The Turo, CarGurus, Edmunds, and CoPilot announcements drew dense coverage from automotive trade publications and general technology press in 2023. Auto Rental News, Automotive News, Auto Remarketing, AIM Group, and Built In Boston ran stories framing the plugins as the first conversational interfaces to retail automotive inventory.[3][4][5][7][13][14] Commentators noted that the launches arrived during a period of high used vehicle prices and constrained new inventory, which raised the value of better matching tools.[14]
Usage of the broader plugin platform remained concentrated among power users for its full duration. OpenAI later cited this concentration as a primary reason for replacing plugins with Custom GPTs, arguing that the install flow was too involved for typical Plus subscribers.[2] No public usage figures were released for any individual cars plugin.
Plugins were superseded by GPTs, announced at OpenAI DevDay on November 6, 2023, with the GPT Store opening on January 10, 2024.[2][11] GPTs let any Plus subscriber bundle custom instructions, knowledge files, and Actions into a shareable assistant. New plugin installations stopped on March 19, 2024, and existing plugin conversations stopped working on April 9, 2024.[12]

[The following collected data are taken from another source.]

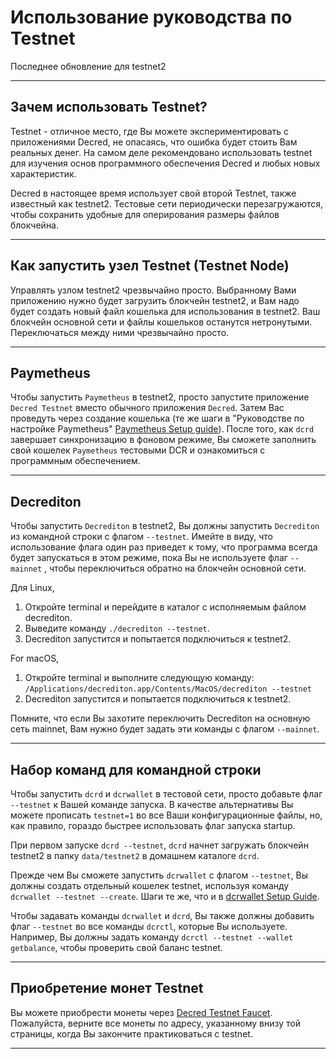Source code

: # Использование руководства по Testnet

Последнее обновление для testnet2

---

## Зачем использовать Testnet?

Testnet - отличное место, где Вы можете экспериментировать с приложениями Decred, не опасаясь, что ошибка будет стоить Вам реальных денег. На самом деле рекомендовано использовать testnet для изучения основ программного обеспечения Decred и любых новых характеристик.

Decred в настоящее время использует свой второй Testnet, также известный как testnet2. Тестовые сети периодически перезагружаются, чтобы сохранить удобные для оперирования размеры файлов блокчейна.

---

## Как запустить узел Testnet (Testnet Node)

Управлять узлом testnet2 чрезвычайно просто. Выбранному Вами приложению нужно будет загрузить блокчейн testnet2, и Вам надо будет создать новый файл кошелька для использования в testnet2. Ваш блокчейн основной сети и файлы кошельков останутся нетронутыми. Переключаться между ними чрезвычайно просто.

---

## Paymetheus

Чтобы запустить `Paymetheus` в testnet2, просто запустите приложение `Decred Testnet` вместо обычного приложения `Decred`. Затем Вас проведуть через создание кошелька (те же шаги в "Руководстве по настройке Paymetheus" [Paymetheus Setup guide](/getting-started/user-guides/paymetheus.md)). После того, как `dcrd` завершает синхронизацию в фоновом режиме, Вы сможете заполнить свой кошелек `Paymetheus` тестовыми DCR и ознакомиться с программным обеспечением.

---

## Decrediton 

Чтобы запустить `Decrediton` в testnet2, Вы должны запустить `Decrediton` из командной строки с флагом `--testnet`. Имейте в виду, что использование флага один раз приведет к тому, что программа всегда будет запускаться в этом режиме, пока Вы не используете флаг `--mainnet` , чтобы переключиться обратно на блокчейн основной сети.

Для Linux, 

1. Откройте terminal и перейдите в каталог с исполняемым файлом decrediton.
2. Выведите команду `./decrediton --testnet`.
3. Decrediton запустится и попытается подключиться к testnet2.

For macOS,

1. Откройте terminal и выполните следующую команду: `/Applications/decrediton.app/Contents/MacOS/decrediton --testnet`
2. Decrediton запустится и попытается подключиться к testnet2.

Помните, что если Вы захотите переключить Decrediton на основную сеть mainnet, Вам нужно будет задать эти команды с флагом `--mainnet`.

___ 

## Набор команд для командной строки

Чтобы запустить `dcrd` и `dcrwallet` в тестовой сети, просто добавьте флаг `--testnet` к Вашей команде запуска. В качестве альтернативы Вы можете прописать `testnet=1` во все Ваши конфигурационные файлы, но, как правило, гораздо быстрее использовать флаг запуска startup.

При первом запуске `dcrd --testnet`, `dcrd` начнет загружать блокчейн testnet2 в папку `data/testnet2` в домашнем каталоге `dcrd`.

Прежде чем Вы сможете запустить `dcrwallet` с флагом `--testnet`, Вы должны создать отдельный кошелек testnet, используя команду `dcrwallet --testnet --create`. Шаги те же, что и в [dcrwallet Setup Guide](/getting-started/user-guides/dcrwallet-setup.md). 

Чтобы задавать команды `dcrwallet` и `dcrd`, Вы также должны добавить флаг `--testnet` во все команды  `dcrctl`, которые Вы используете. Например, Вы должны задать команду `dcrctl --testnet --wallet getbalance`, чтобы проверить свой баланс testnet. 

---

## Приобретение монет Testnet

Вы можете приобрести монеты через [Decred Testnet Faucet](https://faucet.decred.org). Пожалуйста, верните все монеты по адресу, указанному внизу той страницы, когда Вы закончите практиковаться с testnet.

---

Automotive developers responded in different ways. Several listing portals shifted toward in-product chat using the OpenAI API. CoPilot launched a standalone AI-assisted shopping app in November 2023.[7] Turo later relaunched its experience as a Turo ChatGPT App under the newer ChatGPT Apps SDK. These newer integrations are not part of the historic Cars ChatGPT Plugins category and are out of scope.
The category showed that automotive listing portals, car sharing networks, and specialty research providers were willing to expose their data through a third-party chat surface, and that consumers were willing to use natural language for a research-heavy purchase. It also illustrated the limits of the early plugin model: the install flow was opaque, the three-plugin-per-chat ceiling constrained workflows, and the store provided no usage analytics to developers.